Figure 1: The upper picture was taken in Feb. 2011 and the bottom picture was taken in April 2013.
Hydraulic seeps, those formed from the movement of groundwater to the surface, are often found in low lying areas of the landscape where the groundwater is close enough to the soil surface that water can be conducted through capillary force to the soil surface. These forces are similar to those that allow use to suck water up through a straw but in the case of a saline seep evaporation from the soil surface provides the hydraulic gradient that pulls water from the water table. The drought has caused the water table in many areas to subside and become too deep for these force to pull water to the surface and deposit salts.
Figure 1 shows a saline/sodic soil in 2011 and again in 2013. This site had been treated with Gypsum as described factsheet PSS -2226 in 2007. However, because of a shallow water table that persisted until the onset of drought in 2011 the renovation effort was not successful because there was insufficient movement of water through the profile to leach the salts down out of the soil surface. These soils are in proximity to Stillwater Creek and Lake Carl Blackwell. The water table has declined which allows limited rainfall experienced at this site in 2012-13 to move the salts down out of the soil surface. This in turn has allowed crop establishment further improves water infiltration by protecting the soil from crusting.

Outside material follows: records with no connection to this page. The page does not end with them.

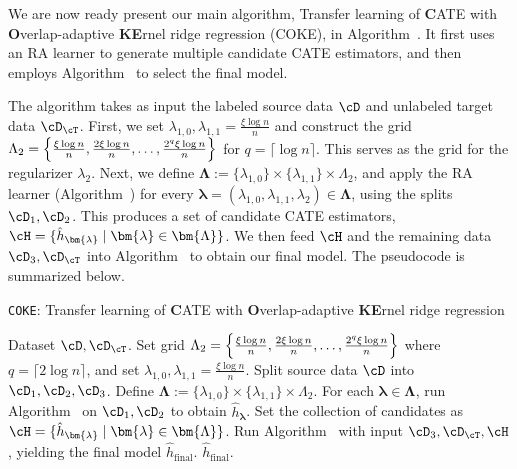 \documentclass[12pt,a4paper,pdftex,onepage]{article}
\newcommand{\final}{\operatorname{final}}
\begin{document}
We are now ready present our main algorithm, Transfer learning of {\bf C}ATE with {\bf O}verlap-adaptive {\bf KE}rnel ridge regression (COKE), in Algorithm~. It first uses an RA learner to generate multiple candidate CATE estimators, and then employs Algorithm~ to select the final model.

The algorithm takes as input the labeled source data \(\cD\) and unlabeled target data \(\cD_\cT\).  
First, we set \(\lambda_{1,0}, \lambda_{1,1} = \frac{\xi\log n}{n}\) and construct the grid \(\Lambda_2 =\Bigl\{ \frac{\xi \log n}{n}, \frac{2 \xi 
\log n }{n}, \dots, \frac{2^q  \xi \log n}{n} \Bigr\}\) for \(q = \lceil \log n \rceil\).  
This serves as the grid for the regularizer \(\lambda_2\).  
Next, we define \(\bm{\Lambda} := \{ \lambda_{1,0}\} \times \{\lambda_{1,1}\} \times \Lambda_2\), and apply the RA learner (Algorithm~) for every \(\bm{\lambda} = (\lambda_{1,0}, \lambda_{1,1}, \lambda_2) \in \bm{\Lambda}\), using the splits \(\cD_1, \cD_2\).  
This produces a set of candidate CATE estimators, \(\cH = \{\hat{h}_{\bm{\lambda}} \mid \bm{\lambda} \in \bm{\Lambda}\}\).  
We then feed \(\cH\) and the remaining data \(\cD_3, \cD_\cT\) into Algorithm~ to obtain our final model.  
The pseudocode is summarized below.

\begin{algorithm}[H]
\caption{\texttt{COKE}: Transfer learning of {\bf C}ATE with {\bf O}verlap-adaptive {\bf KE}rnel ridge regression}
\label{algorithm; main}
\begin{algorithmic}
\Require Dataset $\cD, \cD_{\cT}$.
\State Set grid \(\Lambda_2 = \Bigl\{ \frac{\xi \log n}{n}, \frac{2 \xi \log n}{n}, \dots, \frac{2^q \xi \log n}{n} \Bigr\}\) where $q = \lceil 2\log n \rceil$, and set $\lambda_{1,0}, \lambda_{1,1} = \frac{\xi\log n}{n}$.
\State Split source data $\cD$ into $\cD_{1}, \cD_{2}, \cD_{3}$.
\State Define \(\bm{\Lambda} := \{ \lambda_{1,0}\} \times \{\lambda_{1,1}\} \times \Lambda_2\). For each \( \bm{\lambda} \in \bm{\Lambda}\), run Algorithm~ on \(\cD_1, \cD_2\) to obtain $\hat{h}_{\bm{\lambda}}$.
\State Set the collection of candidates as $\cH = \{\hat{h}_{\bm{\lambda}} \mid \bm{\lambda} \in \bm{\Lambda}\}$.
\State Run Algorithm~ with input \(\cD_3, \cD_\cT, \cH\), yielding the final model \(\hat{h}_{\final}\).
\Ensure $\hat{h}_{\final}$.
\end{algorithmic}
\end{algorithm}
\end{document}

The drop in most water tables across Oklahoma, particularly western Oklahoma where these salt spots are most common, provides for a unique opportunity to renovate hydraulic salt spots. Again the first course of action is to collect a soil sample to determine what types of salts are present. You can also make an effort to determine how the salt spot was formed. This information can be found on the soil survey at http://websoilsurvey.sc.egov.usda.gov/App/HomePage.htm. Your county extension educator or local NRCS can help to interpret this information.
We have observed that our success in renovating a hydraulic seep near Stillwater was greatly improved during this period of drought. However, given the fact that our sub soils are generally dry throughout Oklahoma, which improves our ability to leach salts, the drought should improve our ability to renovate those formed from parent material as well.